L’apertura ai 5 Stelle, quale che sia il prezzo che il Pd pagherebbe nel medio-lungo termine, è in un certo senso la scelta più facile e forse persino più ovvia. In questo modo il Pd non lascerebbe a Conte e ai suoi il monopolio dell’opposizione urlata, più vociante, contro il governo. E inoltre, darebbe soddisfazione a quella parte, a occhio molto ampia, del Pd che si sente affine ai 5 Stelle, che non ha vere ragioni di contrasto con loro.
L’altra strada, quella riformista, è assai più difficile. Fare l’opposizione responsabile è più complicato che fare l’opposizione urlata. Ma soprattutto obbligherebbe il Pd a fare i conti con il proprio passato. Dovrebbe chiedersi se andare d’accordo con Bruxelles sia sufficiente per meritarsi la patente di partito riformista. Dovrebbe chiedersi cosa c’entri con il riformismo limitarsi a garantire l’impiego pubblico (anziché gli utenti delle amministrazioni) o gli insegnanti (anziché, con una scuola di qualità, gli studenti). O difendere l’ordine giudiziario così come è (si veda il «no», altamente simbolico, al referendum sulla separazione delle funzioni fra giudici e procuratori). O continuare ad essere il partito delle tasse, il partito interessato solo a ridistribuire la ricchezza presente («colpire i ricchi»), anziché impegnarsi, in una Italia che non cresce economicamente da decenni, anche per favorire la ripartenza del Paese, per aumentarne la ricchezza complessiva. Insomma il Pd dovrebbe dolorosamente occuparsi del populismo di casa propria. Il premio sarebbe la creazione di una forza assai più dinamica della attuale, magari anche capace di vincere le prossime elezioni.
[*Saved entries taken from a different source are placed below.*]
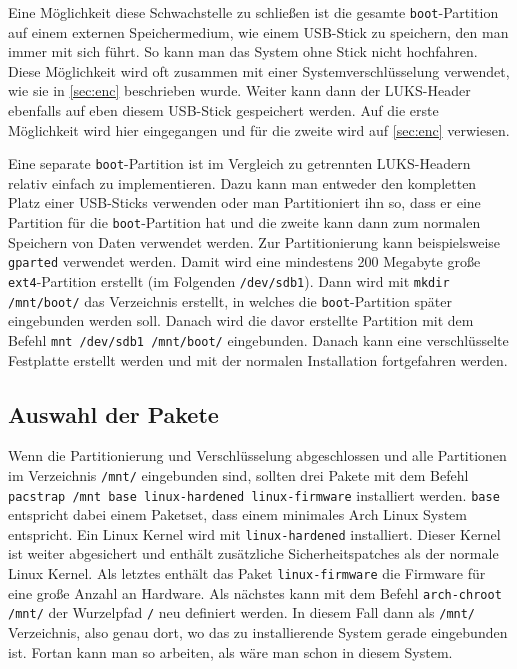 Eine Möglichkeit diese Schwachstelle zu schließen ist die gesamte \texttt{boot}-Partition auf einem externen Speichermedium, wie einem USB-Stick zu speichern, den man immer mit sich führt. So kann man das System ohne Stick nicht hochfahren. Diese Möglichkeit wird oft zusammen mit einer Systemverschlüsselung verwendet, wie sie in \autoref{sec:enc} beschrieben wurde. Weiter kann dann der \ac{LUKS}-Header ebenfalls auf eben diesem USB-Stick gespeichert werden.\cite{SecurityArchWiki} Auf die erste Möglichkeit wird hier eingegangen und für die zweite wird auf \autoref{sec:enc} verwiesen.

Eine separate \texttt{boot}-Partition ist im Vergleich zu getrennten \ac{LUKS}-Headern relativ einfach zu implementieren. Dazu kann man entweder den kompletten Platz einer USB-Sticks verwenden oder man Partitioniert ihn so, dass er eine Partition für die \texttt{boot}-Partition hat und die zweite kann dann zum normalen Speichern von Daten verwendet werden. Zur Partitionierung kann beispielsweise \texttt{gparted} verwendet werden. Damit wird eine mindestens 200 Megabyte große \texttt{ext4}-Partition erstellt {\small(im Folgenden \texttt{/dev/sdb1})}. Dann wird mit \texttt{mkdir /mnt/boot/} das Verzeichnis erstellt, in welches die \texttt{boot}-Partition später eingebunden werden soll. Danach wird die davor erstellte Partition mit dem Befehl \texttt{mnt /dev/sdb1 /mnt/boot/} eingebunden. Danach kann eine verschlüsselte Festplatte erstellt werden und mit der normalen Installation fortgefahren werden.

\subsection{Auswahl der Pakete}
Wenn die Partitionierung und Verschlüsselung abgeschlossen und alle Partitionen im Verzeichnis \texttt{/mnt/} eingebunden sind, sollten drei Pakete mit dem Befehl \texttt{pacstrap /mnt base linux-hardened linux-firmware} installiert werden.\cite{InstallationGuideArchWiki} \texttt{base} entspricht dabei einem Paketset, dass einem minimales Arch Linux System entspricht. Ein Linux Kernel wird mit \texttt{linux-hardened} installiert. Dieser Kernel ist weiter abgesichert und enthält zusätzliche Sicherheitspatches als der normale Linux Kernel.\cite{SecurityArchWiki} Als letztes enthält das Paket \texttt{linux-firmware} die Firmware für eine große Anzahl an Hardware. Als nächstes kann mit dem Befehl \texttt{arch-chroot /mnt/} der Wurzelpfad \texttt{/} neu definiert werden.\cite{InstallationGuideArchWiki} In diesem Fall dann als \texttt{/mnt/} Verzeichnis, also genau dort, wo das zu installierende System gerade eingebunden ist. Fortan kann man so arbeiten, als wäre man schon in diesem System.

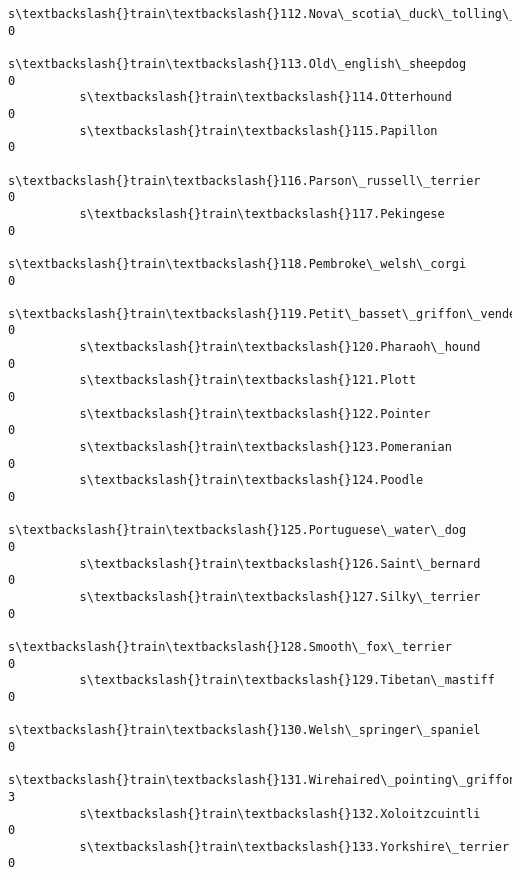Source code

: \documentclass[11pt]{article}
\begin{document}
\begin{Verbatim}[commandchars=\\\{\}]
          s\textbackslash{}train\textbackslash{}112.Nova\_scotia\_duck\_tolling\_retriever                                        0   
          s\textbackslash{}train\textbackslash{}113.Old\_english\_sheepdog                                                      0   
          s\textbackslash{}train\textbackslash{}114.Otterhound                                                                0   
          s\textbackslash{}train\textbackslash{}115.Papillon                                                                  0   
          s\textbackslash{}train\textbackslash{}116.Parson\_russell\_terrier                                                    0   
          s\textbackslash{}train\textbackslash{}117.Pekingese                                                                 0   
          s\textbackslash{}train\textbackslash{}118.Pembroke\_welsh\_corgi                                                      0   
          s\textbackslash{}train\textbackslash{}119.Petit\_basset\_griffon\_vendeen                                              0   
          s\textbackslash{}train\textbackslash{}120.Pharaoh\_hound                                                             0   
          s\textbackslash{}train\textbackslash{}121.Plott                                                                     0   
          s\textbackslash{}train\textbackslash{}122.Pointer                                                                   0   
          s\textbackslash{}train\textbackslash{}123.Pomeranian                                                                0   
          s\textbackslash{}train\textbackslash{}124.Poodle                                                                    0   
          s\textbackslash{}train\textbackslash{}125.Portuguese\_water\_dog                                                      0   
          s\textbackslash{}train\textbackslash{}126.Saint\_bernard                                                             0   
          s\textbackslash{}train\textbackslash{}127.Silky\_terrier                                                             0   
          s\textbackslash{}train\textbackslash{}128.Smooth\_fox\_terrier                                                        0   
          s\textbackslash{}train\textbackslash{}129.Tibetan\_mastiff                                                           0   
          s\textbackslash{}train\textbackslash{}130.Welsh\_springer\_spaniel                                                    0   
          s\textbackslash{}train\textbackslash{}131.Wirehaired\_pointing\_griffon                                               3   
          s\textbackslash{}train\textbackslash{}132.Xoloitzcuintli                                                            0   
          s\textbackslash{}train\textbackslash{}133.Yorkshire\_terrier                                                         0   
          

\end{Verbatim}
\end{document}
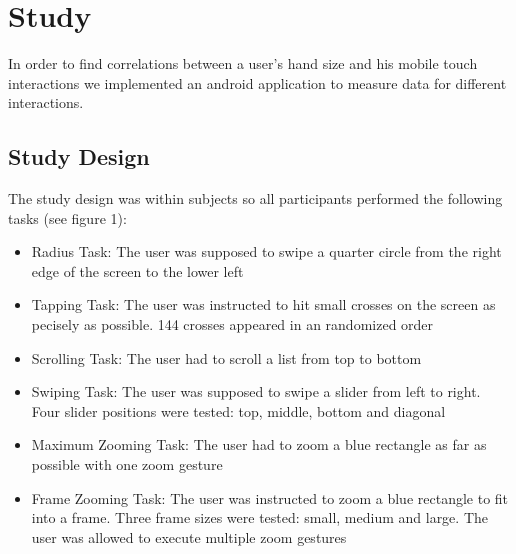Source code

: \documentclass{sigchi}
\begin{document}
\section{Study}
In order to find correlations between a user's hand size and his mobile touch interactions we implemented an android application to measure data for different interactions. 

\subsection{Study Design}
The study design was within subjects so all participants performed the following tasks (see figure 1):
\begin{itemize}
	\item{Radius Task:} The user was supposed to swipe a quarter circle from the right edge of the screen to the lower left
	\item{Tapping Task:} The user was instructed to hit small crosses on the screen as pecisely as possible. 144 crosses appeared in an randomized order
	\item{Scrolling Task:} The user had to scroll a list from top to bottom
	\item{Swiping Task:} The user was supposed to swipe a slider from left to right. Four slider positions were tested: top, middle, bottom and diagonal
	\item{Maximum Zooming Task:} The user had to zoom a blue rectangle as far as possible with one zoom gesture
	\item{Frame Zooming Task:} The user was instructed to zoom a blue rectangle to fit into a frame. Three frame sizes were tested: small, medium and large. The user was allowed to execute multiple zoom gestures
\end{itemize}
 
\end{document}
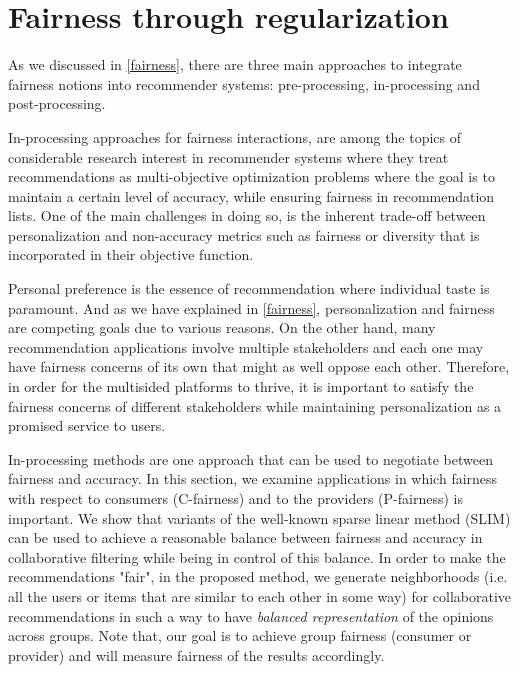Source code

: \chapter{Fairness through regularization}
\label{fairness_inproc}



As we discussed in \ref{fairness}, there are three main approaches to integrate fairness notions into recommender systems: pre-processing, in-processing and post-processing.

In-processing approaches for fairness interactions, are among the topics of considerable research interest in recommender systems where they treat recommendations as multi-objective optimization problems where the goal is to maintain a certain level of accuracy, while ensuring fairness in recommendation lists. One of the main challenges in doing so, is the inherent trade-off between personalization and non-accuracy metrics such as fairness or diversity that is incorporated in their objective function.

Personal preference is the essence of recommendation where individual taste is paramount. And as we have explained in \ref{fairness}, personalization and fairness are competing goals due to various reasons. On the other hand, many recommendation applications involve multiple stakeholders and each one may have fairness concerns of its own that might as well oppose each other. Therefore, in order for the multisided platforms to thrive, it is important to satisfy the fairness concerns of different stakeholders while maintaining personalization as a promised service to users.

In-processing methods are one approach that can be used to negotiate between fairness and accuracy. In this section, we examine applications in which fairness with respect to consumers (C-fairness) and to the providers (P-fairness) is important. We show that variants of the well-known sparse linear method (SLIM) can be used to achieve a reasonable balance between fairness and accuracy in collaborative filtering while being in control of this balance. In order to make the recommendations "fair", in the proposed method, we generate neighborhoods (i.e. all the users or items that are similar to each other in some way) for collaborative recommendations in such a way to have \textit{balanced representation} of the opinions across groups. Note that, our goal is to achieve group fairness (consumer or provider) and will measure fairness of the results accordingly.

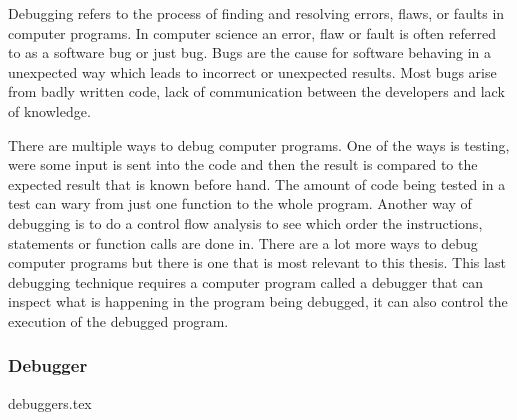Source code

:  

Debugging refers to the process of finding and resolving errors, flaws, or faults in computer programs.
In computer science an error, flaw or fault is often referred to as a software bug or just bug.
Bugs are the cause for software behaving in a unexpected way which leads to incorrect or unexpected results.
Most bugs arise from badly written code, lack of communication between the developers and lack of knowledge.


There are multiple ways to debug computer programs.
One of the ways is testing, were some input is sent into the code and then the result is compared to the expected result that is known before hand.
The amount of code being tested in a test can wary from just one function to the whole program.
Another way of debugging is to do a control flow analysis to see which order the instructions, statements or function calls are done in.
There are a lot more ways to debug computer programs but there is one that is most relevant to this thesis.
This last debugging technique requires a computer program called a debugger that can inspect what is happening in the program being debugged, it can also control the execution of the debugged program.



\subsubsection{Debugger}
{debuggers.tex}

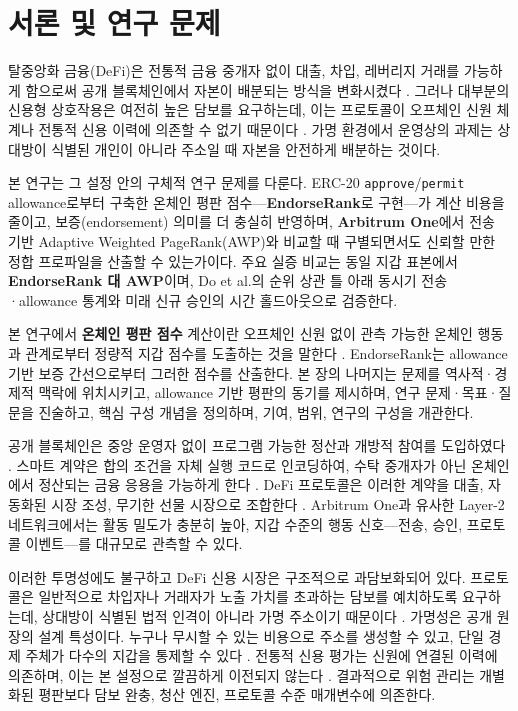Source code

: \chapter{서론 및 연구 문제}
\label{ch:introduction}

탈중앙화 금융(DeFi)은 전통적 금융 중개자 없이 대출, 차입, 레버리지 거래를 가능하게 함으로써 공개 블록체인에서 자본이 배분되는 방식을 변화시켰다 . 그러나 대부분의 신용형 상호작용은 여전히 높은 담보를 요구하는데, 이는 프로토콜이 오프체인 신원 체계나 전통적 신용 이력에 의존할 수 없기 때문이다 . 가명 환경에서 운영상의 과제는 상대방이 식별된 개인이 아니라 주소일 때 자본을 안전하게 배분하는 것이다.

본 연구는 그 설정 안의 구체적 연구 문제를 다룬다. ERC-20 \texttt{approve}/\texttt{permit} allowance로부터 구축한 온체인 평판 점수---\textbf{EndorseRank}로 구현---가 계산 비용을 줄이고, 보증(endorsement) 의미를 더 충실히 반영하며, \textbf{Arbitrum One}에서 전송 기반 Adaptive Weighted PageRank(AWP)와 비교할 때 구별되면서도 신뢰할 만한 정합 프로파일을 산출할 수 있는가이다. 주요 실증 비교는 동일 지갑 표본에서 \textbf{EndorseRank 대 AWP}이며, Do et al.의 순위 상관 틀 아래 동시기 전송·allowance 통계와 미래 신규 승인의 시간 홀드아웃으로 검증한다.

본 연구에서 \textbf{온체인 평판 점수} 계산이란 오프체인 신원 없이 관측 가능한 온체인 행동과 관계로부터 정량적 지갑 점수를 도출하는 것을 말한다 . EndorseRank는 allowance 기반 보증 간선으로부터 그러한 점수를 산출한다. 본 장의 나머지는 문제를 역사적·경제적 맥락에 위치시키고, allowance 기반 평판의 동기를 제시하며, 연구 문제·목표·질문을 진술하고, 핵심 구성 개념을 정의하며, 기여, 범위, 연구의 구성을 개관한다.


공개 블록체인은 중앙 운영자 없이 프로그램 가능한 정산과 개방적 참여를 도입하였다 . 스마트 계약은 합의 조건을 자체 실행 코드로 인코딩하여, 수탁 중개자가 아닌 온체인에서 정산되는 금융 응용을 가능하게 한다 . DeFi 프로토콜은 이러한 계약을 대출, 자동화된 시장 조성, 무기한 선물 시장으로 조합한다 . Arbitrum One과 유사한 Layer-2 네트워크에서는 활동 밀도가 충분히 높아, 지갑 수준의 행동 신호---전송, 승인, 프로토콜 이벤트---를 대규모로 관측할 수 있다.

이러한 투명성에도 불구하고 DeFi 신용 시장은 구조적으로 과담보화되어 있다. 프로토콜은 일반적으로 차입자나 거래자가 노출 가치를 초과하는 담보를 예치하도록 요구하는데, 상대방이 식별된 법적 인격이 아니라 가명 주소이기 때문이다 . 가명성은 공개 원장의 설계 특성이다. 누구나 무시할 수 있는 비용으로 주소를 생성할 수 있고, 단일 경제 주체가 다수의 지갑을 통제할 수 있다 . 전통적 신용 평가는 신원에 연결된 이력에 의존하며, 이는 본 설정으로 깔끔하게 이전되지 않는다 . 결과적으로 위험 관리는 개별화된 평판보다 담보 완충, 청산 엔진, 프로토콜 수준 매개변수에 의존한다.

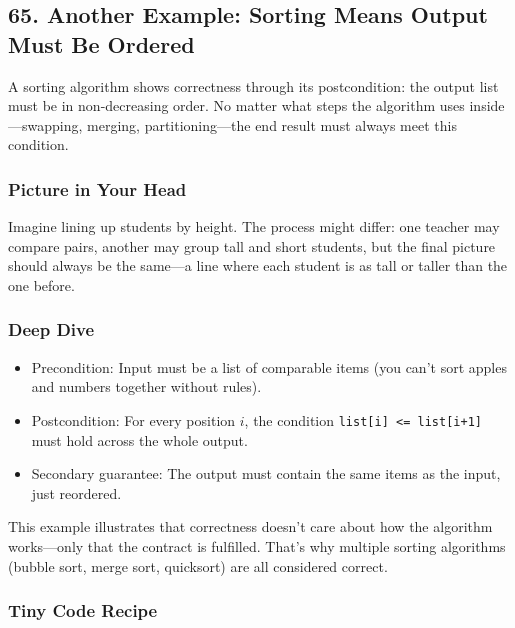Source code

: \documentclass[
  letterpaper,
  DIV=11,
  numbers=noendperiod]{scrreprt}
\providecommand{\tightlist}{%
  \setlength{\itemsep}{0pt}\setlength{\parskip}{0pt}}
\begin{document}
\subsection{65. Another Example: Sorting Means Output Must Be
Ordered}\label{another-example-sorting-means-output-must-be-ordered}

A sorting algorithm shows correctness through its postcondition: the
output list must be in non-decreasing order. No matter what steps the
algorithm uses inside---swapping, merging, partitioning---the end result
must always meet this condition.

\subsubsection{Picture in Your Head}\label{picture-in-your-head-64}

Imagine lining up students by height. The process might differ: one
teacher may compare pairs, another may group tall and short students,
but the final picture should always be the same---a line where each
student is as tall or taller than the one before.

\subsubsection{Deep Dive}\label{deep-dive-34}

\begin{itemize}
\tightlist
\item
  Precondition: Input must be a list of comparable items (you can't sort
  apples and numbers together without rules).
\item
  Postcondition: For every position \(i\), the condition
  \texttt{list{[}i{]}\ \textless{}=\ list{[}i+1{]}} must hold across the
  whole output.
\item
  Secondary guarantee: The output must contain the same items as the
  input, just reordered.
\end{itemize}

This example illustrates that correctness doesn't care about how the
algorithm works---only that the contract is fulfilled. That's why
multiple sorting algorithms (bubble sort, merge sort, quicksort) are all
considered correct.

\subsubsection{Tiny Code Recipe}\label{tiny-code-recipe-62}
\end{document}
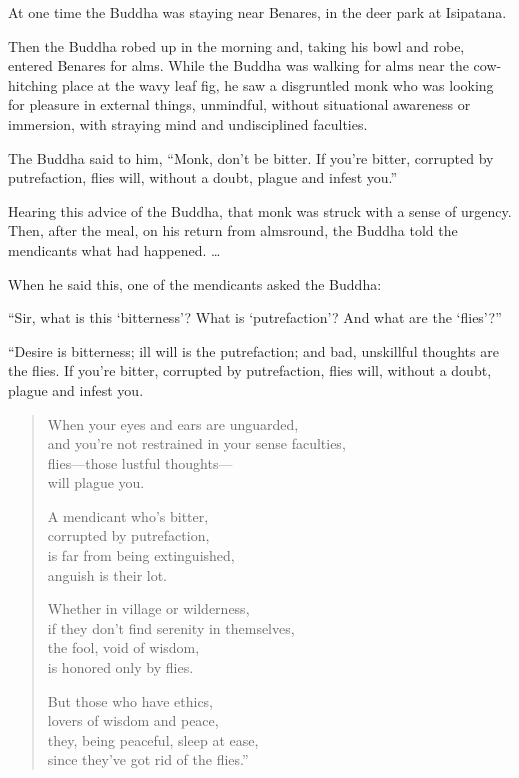 \documentclass[12pt,openany]{book}%
\begin{document}
At one time the Buddha was staying near Benares, in the deer park at Isipatana. 

Then the Buddha robed up in the morning and, taking his bowl and robe, entered Benares for alms. While the Buddha was walking for alms near the cow-hitching place at the wavy leaf fig, he saw a disgruntled monk who was looking for pleasure in external things, unmindful, without situational awareness or immersion, with straying mind and undisciplined faculties. 

The Buddha said to him, “Monk, don’t be bitter. If you’re bitter, corrupted by putrefaction, flies will, without a doubt, plague and infest you.” 

Hearing this advice of the Buddha, that monk was struck with a sense of urgency. Then, after the meal, on his return from almsround, the Buddha told the mendicants what had happened. … 

When he said this, one of the mendicants asked the Buddha: 

“Sir, what is this ‘bitterness’? What is ‘putrefaction’? And what are the ‘flies’?” 

“Desire is bitterness; ill will is the putrefaction; and bad, unskillful thoughts are the flies. If you’re bitter, corrupted by putrefaction, flies will, without a doubt, plague and infest you. 

\begin{verse}%
When your eyes and ears are unguarded, \\
and you’re not restrained in your sense faculties, \\
flies—those lustful thoughts—\\
will plague you. 

A mendicant who’s bitter, \\
corrupted by putrefaction, \\
is far from being extinguished, \\
anguish is their lot. 

Whether in village or wilderness, \\
if they don’t find serenity in themselves, \\
the fool, void of wisdom, \\
is honored only by flies. 

But those who have ethics, \\
lovers of wisdom and peace, \\
they, being peaceful, sleep at ease, \\
since they’ve got rid of the flies.” 

%
\end{verse}
\end{document}
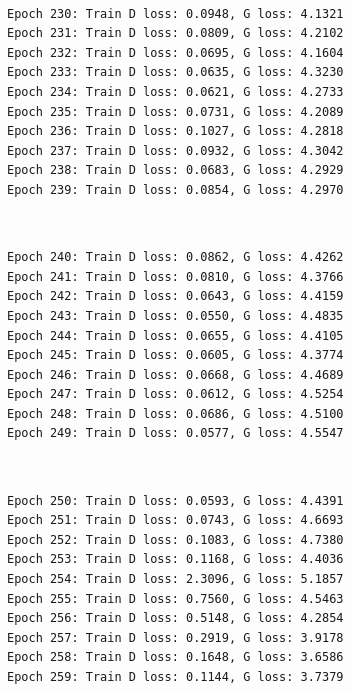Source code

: \documentclass[11pt]{article}
\begin{document}
    \begin{center}
    \end{center}
    { \hspace*{\fill} \\}
    
    \begin{Verbatim}[commandchars=\\\{\}]
Epoch 230: Train D loss: 0.0948, G loss: 4.1321
Epoch 231: Train D loss: 0.0809, G loss: 4.2102
Epoch 232: Train D loss: 0.0695, G loss: 4.1604
Epoch 233: Train D loss: 0.0635, G loss: 4.3230
Epoch 234: Train D loss: 0.0621, G loss: 4.2733
Epoch 235: Train D loss: 0.0731, G loss: 4.2089
Epoch 236: Train D loss: 0.1027, G loss: 4.2818
Epoch 237: Train D loss: 0.0932, G loss: 4.3042
Epoch 238: Train D loss: 0.0683, G loss: 4.2929
Epoch 239: Train D loss: 0.0854, G loss: 4.2970

    \end{Verbatim}

    \begin{center}
    \end{center}
    { \hspace*{\fill} \\}
    
    \begin{Verbatim}[commandchars=\\\{\}]
Epoch 240: Train D loss: 0.0862, G loss: 4.4262
Epoch 241: Train D loss: 0.0810, G loss: 4.3766
Epoch 242: Train D loss: 0.0643, G loss: 4.4159
Epoch 243: Train D loss: 0.0550, G loss: 4.4835
Epoch 244: Train D loss: 0.0655, G loss: 4.4105
Epoch 245: Train D loss: 0.0605, G loss: 4.3774
Epoch 246: Train D loss: 0.0668, G loss: 4.4689
Epoch 247: Train D loss: 0.0612, G loss: 4.5254
Epoch 248: Train D loss: 0.0686, G loss: 4.5100
Epoch 249: Train D loss: 0.0577, G loss: 4.5547

    \end{Verbatim}

    \begin{center}
    \end{center}
    { \hspace*{\fill} \\}
    
    \begin{Verbatim}[commandchars=\\\{\}]
Epoch 250: Train D loss: 0.0593, G loss: 4.4391
Epoch 251: Train D loss: 0.0743, G loss: 4.6693
Epoch 252: Train D loss: 0.1083, G loss: 4.7380
Epoch 253: Train D loss: 0.1168, G loss: 4.4036
Epoch 254: Train D loss: 2.3096, G loss: 5.1857
Epoch 255: Train D loss: 0.7560, G loss: 4.5463
Epoch 256: Train D loss: 0.5148, G loss: 4.2854
Epoch 257: Train D loss: 0.2919, G loss: 3.9178
Epoch 258: Train D loss: 0.1648, G loss: 3.6586
Epoch 259: Train D loss: 0.1144, G loss: 3.7379

    \end{Verbatim}
\end{document}
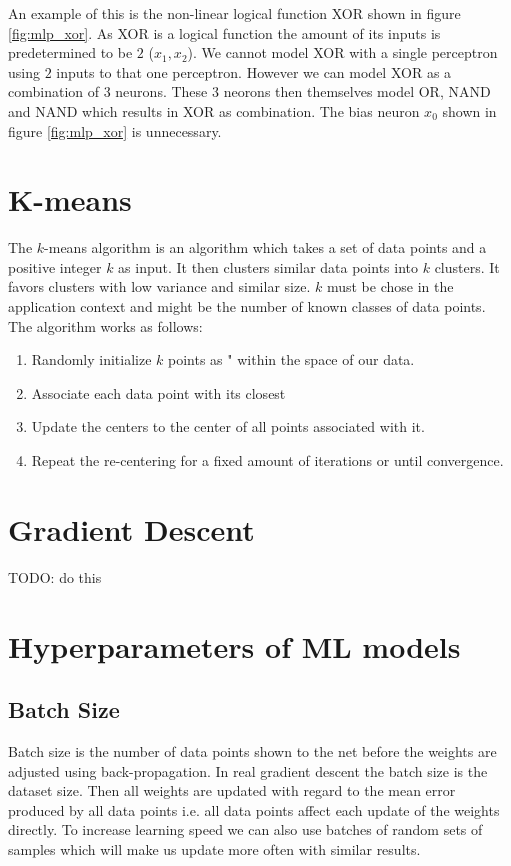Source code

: An example of this is the non-linear logical function XOR shown in figure \ref{fig:mlp_xor}. As XOR is a logical function the amount of its inputs is predetermined to be $2$ ($x_{1}, x_{2}$). We cannot model XOR with a single perceptron using $2$ inputs to that one perceptron. However we can model XOR as a combination of 3 neurons. These 3 neorons then themselves model OR, NAND and NAND which results in XOR as combination. The bias neuron $x_{0}$ shown in figure \ref{fig:mlp_xor} is unnecessary.

\section{K-means}

The $k$-means algorithm is an algorithm which takes a set of data points and a positive integer $k$ as input. It then clusters similar data points into $k$ clusters. It favors clusters with low variance and similar size. $k$ must be chose in the application context and might be the number of known classes of data points.\\

The algorithm works as follows:
\begin{enumerate}
    \item Randomly initialize $k$ points as " within the space of our data.
    \item Associate each data point with its closest 
    \item Update the centers to the center of all points associated with it.
    \item Repeat the re-centering for a fixed amount of iterations or until convergence.
\end{enumerate}

\section{Gradient Descent}

TODO: do this

\section{Hyperparameters of ML models}

\subsection{Batch Size}

Batch size is the number of data points shown to the net before the weights are adjusted using back-propagation. In real gradient descent the batch size is the dataset size. Then all weights are updated with regard to the mean error produced by all data points i.e. all data points affect each update of the weights directly. To increase learning speed we can also use batches of random sets of samples which will make us update more often with similar results.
Operazione ardua. Tanto più perché la componente autenticamente riformista del partito — la parte che è rimasta, che non se ne è andata all’epoca della scissione di Renzi — è uscita indebolita da queste elezioni.
Naturalmente, il futuro, anche quello del Pd, non è già scritto. È proprio nelle fasi più drammatiche della vita delle organizzazioni che possono emergere leader capaci di smentire pronostici, bloccare la discesa lungo il piano inclinato, cambiare un destino che sembrava già scritto. Si pensi, ad esempio, al Midas, all’ascesa di Bettino Craxi nel 1976 al vertice di un Partito socialista che tanti osservatori giudicavano ormai finito. Di norma, le piccole oligarchie che hanno fatto il bello e il cattivo tempo in quelle organizzazioni e del cui declino sono in larga parte responsabili, fanno fuoco di sbarramento. Sanno o, quanto meno, intuiscono, che l’eventuale successo del leader segnerebbe la loro fine.